Hari Ketika Leher Terjerat Gelasan


Hari ketika leher terjerat gelasan, begitu saja seorang Laki-laki merasakan nyeri yang sangat. Bunyinya pun serasa mengiris lambung, ketika gelasan mengiris tidak saja kulit leher tetapi juga kabel earphone—yang akhirnya terpaksa dibuang. Melayang sudah lima puluh ribu Rupiah. Semoga gajian segera menjelang. Bunyi itu memang tak terlupa. Pertama grrttt... lalu srrr.... sesudahnya nyeri. Laki-laki meremas tuas rem kanan dan kiri sambil menjaga keseimbangan. Sampai akhirnya berhenti total. Gelasan diangkat melampaui kepala, melampaui helm.


Hari ketika leher terjerat gelasan, tak ayal Laki-laki segera teringat perbuatan-perbuatan buruknya. Seraya minta ampun, seraya berharap rasa nyeri yang akan tinggal menetap agak beberapa hari ini menjadi penghapus dosa-dosa. Hanya beda satu roda, di belakang Laki-laki ada sekeluarga dengan anaknya duduk di depan. Laki-laki bersyukur lehernyalah yang teriris gelasan, bukan mata anak itu. Si Bapak bertanya kenapa, Laki-laki hanya dapat menjawab singkat, gelasan. Mungkin karena nyeri, mungkin karena itu di tengah jalan layang.

Hari ketika leher terjerat gelasan di atas jalan layang Arief Rahman Hakim, Depok, dari arah barat menuju timur, sedikit melewati Pasar Kemirimuka, Laki-laki kembali memacu motor matiknya menuju pertigaan Margonda.
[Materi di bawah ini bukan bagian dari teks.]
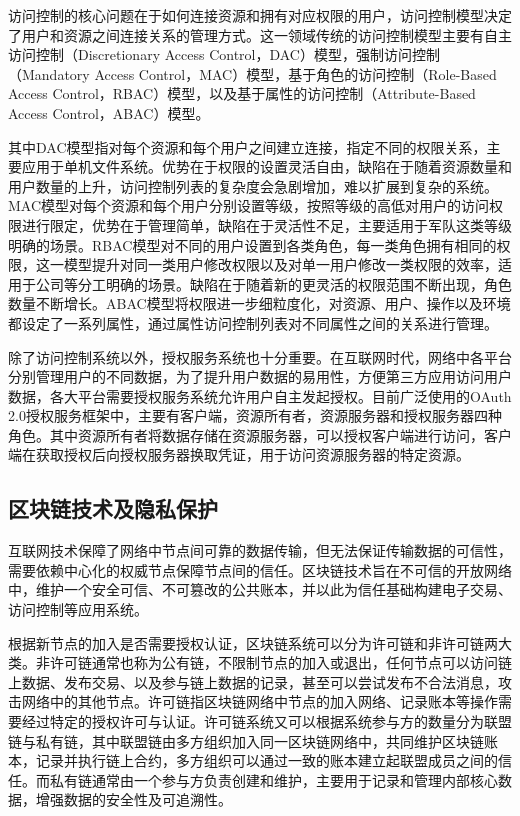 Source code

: 访问控制的核心问题在于如何连接资源和拥有对应权限的用户，访问控制模型决定了用户和资源之间连接关系的管理方式。这一领域传统的访问控制模型主要有自主访问控制（Discretionary Access Control，DAC）模型，强制访问控制（Mandatory Access Control，MAC）模型，基于角色的访问控制（Role-Based Access Control，RBAC）模型，以及基于属性的访问控制（Attribute-Based Access Control，ABAC）模型。

其中DAC模型指对每个资源和每个用户之间建立连接，指定不同的权限关系，主要应用于单机文件系统。优势在于权限的设置灵活自由，缺陷在于随着资源数量和用户数量的上升，访问控制列表的复杂度会急剧增加，难以扩展到复杂的系统。MAC模型对每个资源和每个用户分别设置等级，按照等级的高低对用户的访问权限进行限定，优势在于管理简单，缺陷在于灵活性不足，主要适用于军队这类等级明确的场景。RBAC模型对不同的用户设置到各类角色，每一类角色拥有相同的权限，这一模型提升对同一类用户修改权限以及对单一用户修改一类权限的效率，适用于公司等分工明确的场景。缺陷在于随着新的更灵活的权限范围不断出现，角色数量不断增长。ABAC模型将权限进一步细粒度化，对资源、用户、操作以及环境都设定了一系列属性，通过属性访问控制列表对不同属性之间的关系进行管理。

除了访问控制系统以外，授权服务系统也十分重要。在互联网时代，网络中各平台分别管理用户的不同数据，为了提升用户数据的易用性，方便第三方应用访问用户数据，各大平台需要授权服务系统允许用户自主发起授权。目前广泛使用的OAuth 2.0授权服务框架中，主要有客户端，资源所有者，资源服务器和授权服务器四种角色。其中资源所有者将数据存储在资源服务器，可以授权客户端进行访问，客户端在获取授权后向授权服务器换取凭证，用于访问资源服务器的特定资源。

\subsection{区块链技术及隐私保护}

互联网技术保障了网络中节点间可靠的数据传输，但无法保证传输数据的可信性，需要依赖中心化的权威节点保障节点间的信任。区块链技术旨在不可信的开放网络中，维护一个安全可信、不可篡改的公共账本，并以此为信任基础构建电子交易、访问控制等应用系统。

根据新节点的加入是否需要授权认证，区块链系统可以分为许可链和非许可链两大类。非许可链通常也称为公有链，不限制节点的加入或退出，任何节点可以访问链上数据、发布交易、以及参与链上数据的记录，甚至可以尝试发布不合法消息，攻击网络中的其他节点。许可链指区块链网络中节点的加入网络、记录账本等操作需要经过特定的授权许可与认证。许可链系统又可以根据系统参与方的数量分为联盟链与私有链，其中联盟链由多方组织加入同一区块链网络中，共同维护区块链账本，记录并执行链上合约，多方组织可以通过一致的账本建立起联盟成员之间的信任。而私有链通常由一个参与方负责创建和维护，主要用于记录和管理内部核心数据，增强数据的安全性及可追溯性。

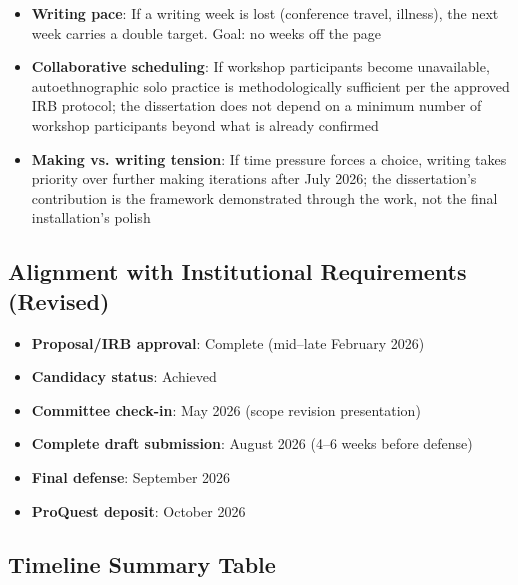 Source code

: \begin{itemize}[noitemsep]
	\item \textbf{Writing pace}: If a writing week is lost (conference travel, illness), the next week carries a double target. Goal: no weeks off the page
	\item \textbf{Collaborative scheduling}: If workshop participants become unavailable, autoethnographic solo practice is methodologically sufficient per the approved IRB protocol; the dissertation does not depend on a minimum number of workshop participants beyond what is already confirmed
	\item \textbf{Making vs. writing tension}: If time pressure forces a choice, writing takes priority over further making iterations after July 2026; the dissertation's contribution is the framework demonstrated through the work, not the final installation's polish
\end{itemize}

\subsection*{Alignment with Institutional Requirements (Revised)}

\begin{itemize}[noitemsep]
	\item \textbf{Proposal/IRB approval}: Complete (mid–late February 2026)
	\item \textbf{Candidacy status}: Achieved
	\item \textbf{Committee check-in}: May 2026 (scope revision presentation)
	\item \textbf{Complete draft submission}: August 2026 (4–6 weeks before defense)
	\item \textbf{Final defense}: September 2026
	\item \textbf{ProQuest deposit}: October 2026
\end{itemize}

\subsection*{Timeline Summary Table}

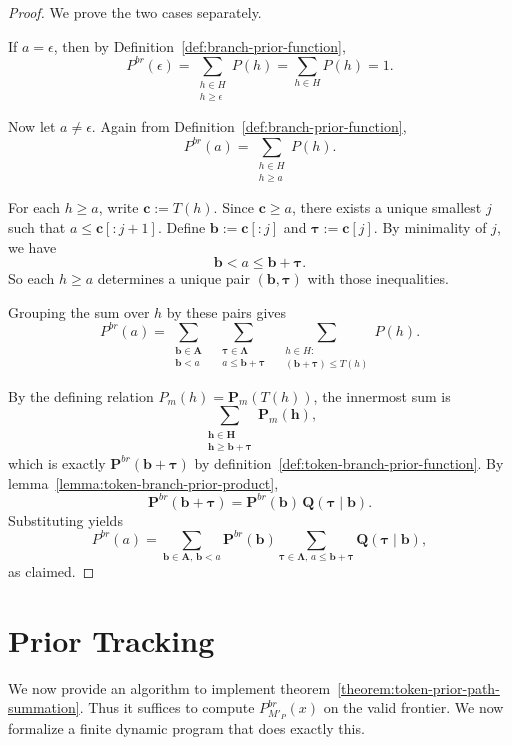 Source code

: \begin{proof}
    We prove the two cases separately.

    If $a=\epsilon$, then by Definition~\ref{def:branch-prior-function},
    $$
    P^{br}(\epsilon)=\sum_{\substack{h\in H\\ h\ge \epsilon}}P(h)=\sum_{h\in H}P(h)=1.
    $$

    Now let $a\neq\epsilon$. Again from Definition~\ref{def:branch-prior-function},
    $$
    P^{br}(a)=\sum_{\substack{h\in H\\ h\ge a}}P(h).
    $$

    For each $h\ge a$, write $\mathbf{c}:=T(h)$. Since $\mathbf{c}\ge a$,
    there exists a unique smallest $j$ such that
    $a\le \mathbf{c}[:j+1]$.
    Define $\mathbf{b}:=\mathbf{c}[:j]$ and $\boldsymbol{\tau}:=\mathbf{c}[j]$.
    By minimality of $j$, we have
    $$
    \mathbf{b}<a\le \mathbf{b}+\boldsymbol{\tau}.
    $$
    So each $h\ge a$ determines a unique pair $(\mathbf{b},\boldsymbol{\tau})$ with those inequalities.

    Grouping the sum over $h$ by these pairs gives
    $$
    P^{br}(a)=
    \sum_{\substack{\mathbf{b}\in\mathbf{A}\\\mathbf{b}<a}}
    \;\;
    \sum_{\substack{\boldsymbol{\tau}\in\mathbf{\Lambda}\\a\le \mathbf{b}+\boldsymbol{\tau}}}
    \;\;
    \sum_{\substack{h\in H:\\ (\mathbf{b}+\boldsymbol{\tau}) \leq T(h)}}
    P(h).
    $$

    By the defining relation $P_m(h)=\mathbf{P}_m(T(h))$, the innermost sum is
    \[
    \sum_{\substack{\mathbf{h}\in\mathbf{H}\\ \mathbf{h}\geq \mathbf{b}+\boldsymbol{\tau}}}
    \mathbf{P}_m(\mathbf{h}),
    \]
    which is exactly $\mathbf{P}^{br}(\mathbf{b}+\boldsymbol{\tau})$ by
    definition~\ref{def:token-branch-prior-function}. By
    lemma~\ref{lemma:token-branch-prior-product},
    $$
    \mathbf{P}^{br}(\mathbf{b}+\boldsymbol{\tau})
    =\mathbf{P}^{br}(\mathbf{b})\,\mathbf{Q}(\boldsymbol{\tau}\mid\mathbf{b}).
    $$
    Substituting yields
    $$
    P^{br}(a)=
    \sum_{\mathbf{b}\in\mathbf{A},\,\mathbf{b}<a}\mathbf{P}^{br}(\mathbf{b})
    \sum_{\boldsymbol{\tau}\in\mathbf{\Lambda},\,a\le \mathbf{b}+\boldsymbol{\tau}}\mathbf{Q}(\boldsymbol{\tau}\mid\mathbf{b}),
    $$
    as claimed.
\end{proof}


\section{Prior Tracking}
\label{sec:prior-tracking}
We now provide an algorithm to implement theorem~\ref{theorem:token-prior-path-summation}.
Thus it suffices to compute $P^{br}_{M'_P}(x)$ on the valid frontier.
We now formalize a finite dynamic program that does exactly this.

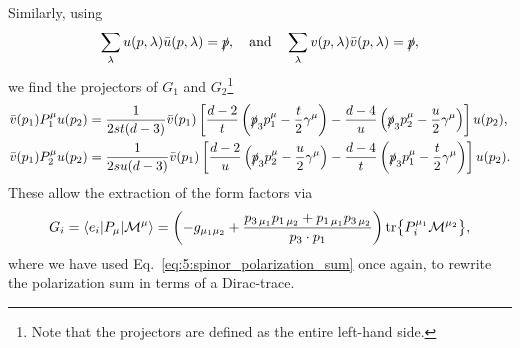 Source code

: Similarly, using
\begin{equation}
\sum_{\lambda} u(p, \lambda) \bar{u}(p, \lambda) = \slashed{p}, \quad \text{and} \quad \sum_\lambda v(p, \lambda) \bar{v}(p, \lambda) = \slashed{p},
\label{eq:5:spinor_polarization_sum}
\end{equation}
we find the projectors of $G_1$ and $G_2$\footnote{Note that the projectors are defined as the entire left-hand side.}
\begin{equation}
\begin{split}
\bar{v}(p_1) P_1^\mu u(p_2) &= \frac{1}{2 s t (d - 3)} \bar{v}(p_1) \left[ \frac{d - 2}{t} \left(\slashed{p}_3 p_1^\mu - \frac{t}{2} \gamma^\mu \right) - \frac{d - 4}{u} \left(\slashed{p}_3 p_2^\mu - \frac{u}{2} \gamma^\mu \right) \right]u(p_2), \\
\bar{v}(p_1) P_2^\mu u(p_2) &= \frac{1}{2 s u (d - 3)} \bar{v}(p_1) \left[ \frac{d - 2}{u} \left(\slashed{p}_3 p_2^\mu - \frac{u}{2} \gamma^\mu \right) - \frac{d - 4}{t} \left(\slashed{p}_3 p_1^\mu - \frac{t}{2} \gamma^\mu \right) \right] u(p_2). \\
\end{split}
\end{equation}
These allow the extraction of the form factors via
\begin{equation}
\begin{split}
G_i = \braket{e_i| P_\mu |\mathcal{M}^\mu} =  \left(-g_{\mu_1 \mu_2} + \frac{p_{3\, \mu_1} p_{1\, \mu_2} + p_{1\, \mu_1} p_{3\, \mu_2}}{p_3 \cdot p_1} \right) \text{tr} \big \lbrace P_i^{\mu_1} \mathcal{M}^{\mu_2} \big \rbrace,
\end{split}
\end{equation}
where we have used Eq.~\eqref{eq:5:spinor_polarization_sum} once again, to rewrite the polarization sum in terms of a Dirac-trace.

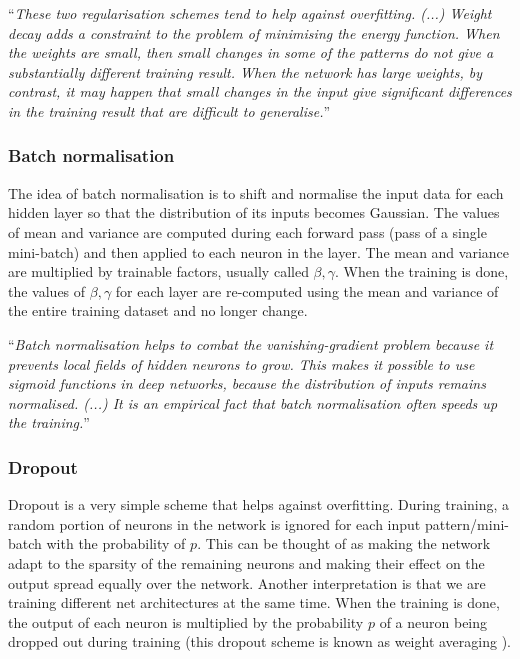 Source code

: \enquote{\textit{These two regularisation schemes tend to help against overfitting. (...) Weight decay adds a constraint to the problem of minimising the energy function. When the weights are small, then small changes in some of the patterns do not give a substantially different training result. When the network has large weights, by contrast, it may happen that small changes in the input give significant differences in the training result that are difficult to generalise.}} \cite{mehlig}

\subsubsection{Batch normalisation}

The idea of batch normalisation is to shift and normalise the input data for each
hidden layer so that the distribution of its inputs becomes Gaussian. The values of mean and variance are computed during each forward pass (pass of a single mini-batch) and then applied to each neuron in the layer. The mean and variance are multiplied by trainable factors, usually called $ \beta, \gamma $. \cite{stanford-L6} \cite{mehlig} When the training is done, the values of $ \beta, \gamma $ for each layer are re-computed using the mean and variance of the entire training dataset and no longer change. \cite{issue}

\enquote{\textit{Batch normalisation helps to combat the vanishing-gradient problem because it prevents local fields of hidden neurons to grow. This makes it possible to use sigmoid functions in deep networks, because the distribution of inputs remains normalised. (...) It is an empirical fact that batch normalisation often speeds up the training.}} \cite{mehlig}

\subsubsection{Dropout}
\label{dropout_sec}

Dropout is a very simple scheme that helps against overfitting. During training, a random portion of neurons in the network is ignored for each input pattern/mini-batch with the probability of $ p $. This can be thought of as making the network adapt to the sparsity of the remaining neurons and making their effect on the output spread equally over the network. Another interpretation is that we are training different net architectures at the same time. When the training is done, the output of each neuron is multiplied by the probability $ p $ of a neuron being dropped out during training (this dropout scheme is known as weight averaging \cite{segnet}). \cite{mehlig} \cite{stanford-L7}

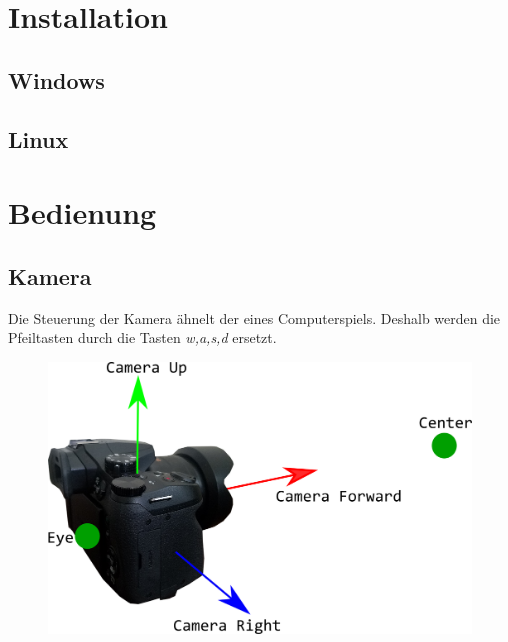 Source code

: \documentclass{article}
\begin{document}
\section{Installation}
\subsection{Windows}
\subsection{Linux}
\newpage
\section{Bedienung}
\subsection{Kamera}
Die Steuerung der Kamera ähnelt der eines Computerspiels. Deshalb werden die Pfeiltasten durch die Tasten \textit{w,a,s,d}
ersetzt.
\begin{figure}[H]
    \centering
    \includegraphics[scale=0.231]{camera.png}
\end{figure}
\end{document}
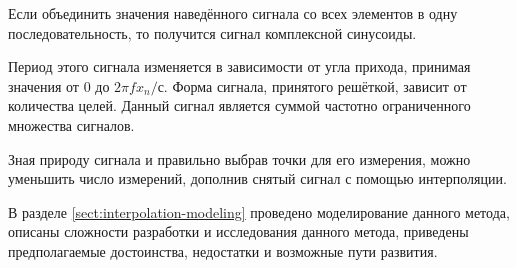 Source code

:Если объединить значения наведённого сигнала со всех элементов в одну последовательность, 
то получится сигнал комплексной синусоиды.

Период этого сигнала изменяется в зависимости от угла прихода, принимая значения от $0$ до $2\pi fx_n/с$.
Форма сигнала, принятого решёткой, зависит от количества целей. Данный сигнал является суммой частотно ограниченного множества сигналов. 

Зная природу сигнала и правильно выбрав точки для его измерения, можно уменьшить число измерений, 
дополнив снятый сигнал с помощью интерполяции.

В разделе \ref{sect:interpolation-modeling} проведено моделирование данного метода, 
описаны сложности разработки и исследования данного метода, приведены предполагаемые достоинства, 
недостатки и возможные пути развития.

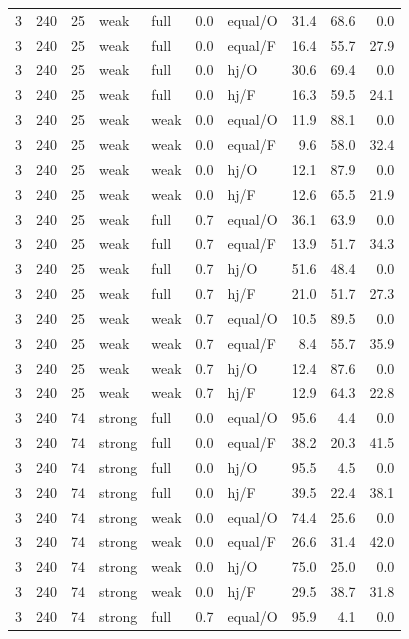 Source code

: {\begin{longtable}{@{}rrrllllrrr@{}}
3 & 240 & 25 & weak & full & 0.0 & equal/O & 31.4 & 68.6 & 0.0\\
3 & 240 & 25 & weak & full & 0.0 & equal/F & 16.4 & 55.7 & 27.9\\
3 & 240 & 25 & weak & full & 0.0 & hj/O & 30.6 & 69.4 & 0.0\\
3 & 240 & 25 & weak & full & 0.0 & hj/F & 16.3 & 59.5 & 24.1\\
3 & 240 & 25 & weak & weak & 0.0 & equal/O & 11.9 & 88.1 & 0.0\\
3 & 240 & 25 & weak & weak & 0.0 & equal/F & 9.6 & 58.0 & 32.4\\
3 & 240 & 25 & weak & weak & 0.0 & hj/O & 12.1 & 87.9 & 0.0\\
3 & 240 & 25 & weak & weak & 0.0 & hj/F & 12.6 & 65.5 & 21.9\\
3 & 240 & 25 & weak & full & 0.7 & equal/O & 36.1 & 63.9 & 0.0\\
3 & 240 & 25 & weak & full & 0.7 & equal/F & 13.9 & 51.7 & 34.3\\
3 & 240 & 25 & weak & full & 0.7 & hj/O & 51.6 & 48.4 & 0.0\\
3 & 240 & 25 & weak & full & 0.7 & hj/F & 21.0 & 51.7 & 27.3\\
3 & 240 & 25 & weak & weak & 0.7 & equal/O & 10.5 & 89.5 & 0.0\\
3 & 240 & 25 & weak & weak & 0.7 & equal/F & 8.4 & 55.7 & 35.9\\
3 & 240 & 25 & weak & weak & 0.7 & hj/O & 12.4 & 87.6 & 0.0\\
3 & 240 & 25 & weak & weak & 0.7 & hj/F & 12.9 & 64.3 & 22.8\\
3 & 240 & 74 & strong & full & 0.0 & equal/O & 95.6 & 4.4 & 0.0\\
3 & 240 & 74 & strong & full & 0.0 & equal/F & 38.2 & 20.3 & 41.5\\
3 & 240 & 74 & strong & full & 0.0 & hj/O & 95.5 & 4.5 & 0.0\\
3 & 240 & 74 & strong & full & 0.0 & hj/F & 39.5 & 22.4 & 38.1\\
3 & 240 & 74 & strong & weak & 0.0 & equal/O & 74.4 & 25.6 & 0.0\\
3 & 240 & 74 & strong & weak & 0.0 & equal/F & 26.6 & 31.4 & 42.0\\
3 & 240 & 74 & strong & weak & 0.0 & hj/O & 75.0 & 25.0 & 0.0\\
3 & 240 & 74 & strong & weak & 0.0 & hj/F & 29.5 & 38.7 & 31.8\\
3 & 240 & 74 & strong & full & 0.7 & equal/O & 95.9 & 4.1 & 0.0\\

\end{longtable}}
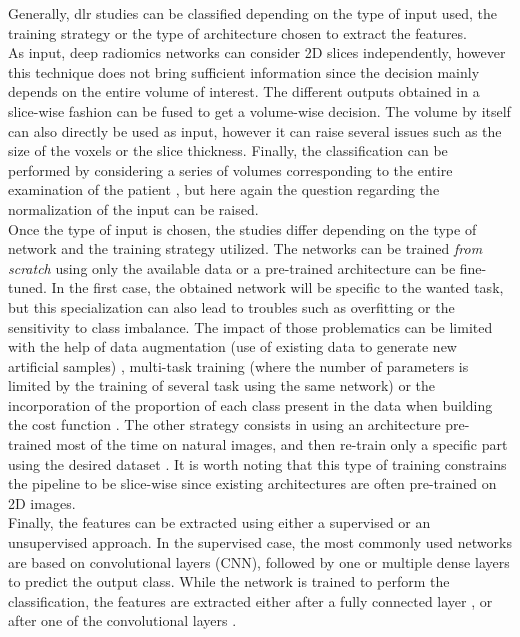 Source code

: Generally, \ac{dlr} studies can be classified depending on the type of
input used, the training strategy or the type of architecture chosen to
extract the features.\\
As input, deep radiomics networks can consider 2D slices independently,
however this technique does not bring sufficient information since the
decision mainly depends on the entire volume of interest.
The different outputs obtained in a slice-wise fashion can be fused to
get a volume-wise decision. The volume by itself can also directly be
used as input, however it can raise several issues such as the size of
the voxels or the slice thickness. Finally, the classification can be
performed by considering a series of volumes corresponding to the entire
examination of the patient \cite{Shen2016}, but here
again the question regarding the normalization of the input can be
raised. \\
Once the type of input is chosen, the studies differ depending on the
type of network and the training strategy utilized. 
The networks can be trained \emph{from scratch} using
only the available data or a pre-trained architecture can be fine-tuned.
In the first case, the obtained network will be specific to the wanted
task, but this specialization can also lead to troubles such as
overfitting or the sensitivity to class imbalance.
The impact of those problematics can be limited with the help of data
augmentation (use of existing data to generate new artificial samples) \cite{Kumar2017}, multi-task training (where the
number of parameters is limited by the training of several task using
the same network) or the
incorporation of the proportion of each class present in the data when
building the cost function \cite{Jamaludin2016}.
The other strategy consists in using an architecture pre-trained most of
the time on natural images, and then re-train only a specific part 
using the desired dataset \cite{Echaniz2017,Huynh2016,Paul2016}. It
is worth noting that this type of training constrains the pipeline to be
slice-wise since existing architectures are often pre-trained on 2D
images.\\
Finally, the features can be extracted using either a supervised or an
unsupervised approach. In the supervised case, the most commonly used
networks are based on convolutional layers (CNN), followed by one
or multiple dense layers to predict the output class. While the network
is trained to perform the classification, the features are extracted
either after a fully connected layer \cite{Paul2016}, or after one 
of the convolutional layers \cite{Li2017}.\\
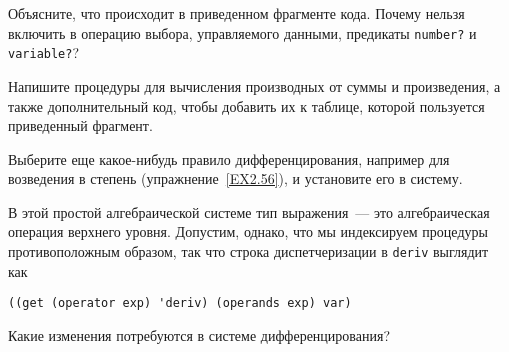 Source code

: \begin{exercise}{2.73}
\begin{plainenum}
\item
 Объясните, что происходит в приведенном фрагменте
кода.  Почему нельзя включить в операцию выбора, управляемого данными,
предикаты {\tt number?} и {\tt vari\-able?}?

\item
 Напишите процедуры для вычисления производных от
суммы и произведения, а также дополнительный код,
чтобы добавить их к таблице, которой пользуется приведенный фрагмент.

\item
 Выберите еще какое-нибудь правило
дифференцирования, например для возведения в степень 
(упражнение~\ref{EX2.56}), и установите его в систему.

\item
 В этой простой алгебраической системе тип
выражения~--- это алгебраическая операция верхнего уровня.  Допустим,
однако, что мы индексируем процедуры противоположным образом, так что
строка диспетчеризации в {\tt deriv} выглядит как

\begin{Verbatim}[fontsize=\small]
((get (operator exp) 'deriv) (operands exp) var)
\end{Verbatim}
Какие изменения потребуются в системе дифференцирования?
\end{plainenum}
\end{exercise}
Tidak banyak kendaraan mengantri sore ini, meski tetap harus mengantri semenit lebih. Laki-laki meraba lehernya, memeriksa kabel earphone yang nyaris putus. Kulit leherku lebih tebal dari kabel earphone, batinnya lucu. Suatu kemalangan, suatu nasib buruk... yang sangat patut disyukuri karena... tidak terlalu buruk. Hanya satu pikirannya, Betadine.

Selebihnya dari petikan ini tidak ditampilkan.